• [AIM OF THE TASK]
All of the records below must be reproduced exactly, minus any pictures.

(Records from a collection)
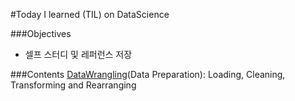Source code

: #Today I learned (TIL) on DataScience 

###Objectives
- 셀프 스터디 및 레퍼런스 저장

###Contents
[DataWrangling](https://github.com/h3imdallr/TIL-datascience/blob/master/DataWragling.ipynb)(Data Preparation): Loading, Cleaning, Transforming and Rearranging 
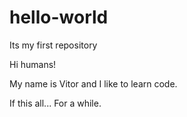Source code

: # hello-world
Its my first repository

Hi humans!

My name is Vitor and I like to learn code.

If this all... For a while.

• [RESPONSE BOX]
Source code

: #Today I learned (TIL) on DataScience 

###Objectives
- 셀프 스터디 및 레퍼런스 저장

###Contents
[DataWrangling](https://github.com/h3imdallr/TIL-datascience/blob/master/DataWragling.ipynb)(Data Preparation): Loading, Cleaning, Transforming and Rearranging 
Source code

: # hello-world
Its my first repository

Hi humans!

My name is Vitor and I like to learn code.

If this all... For a while.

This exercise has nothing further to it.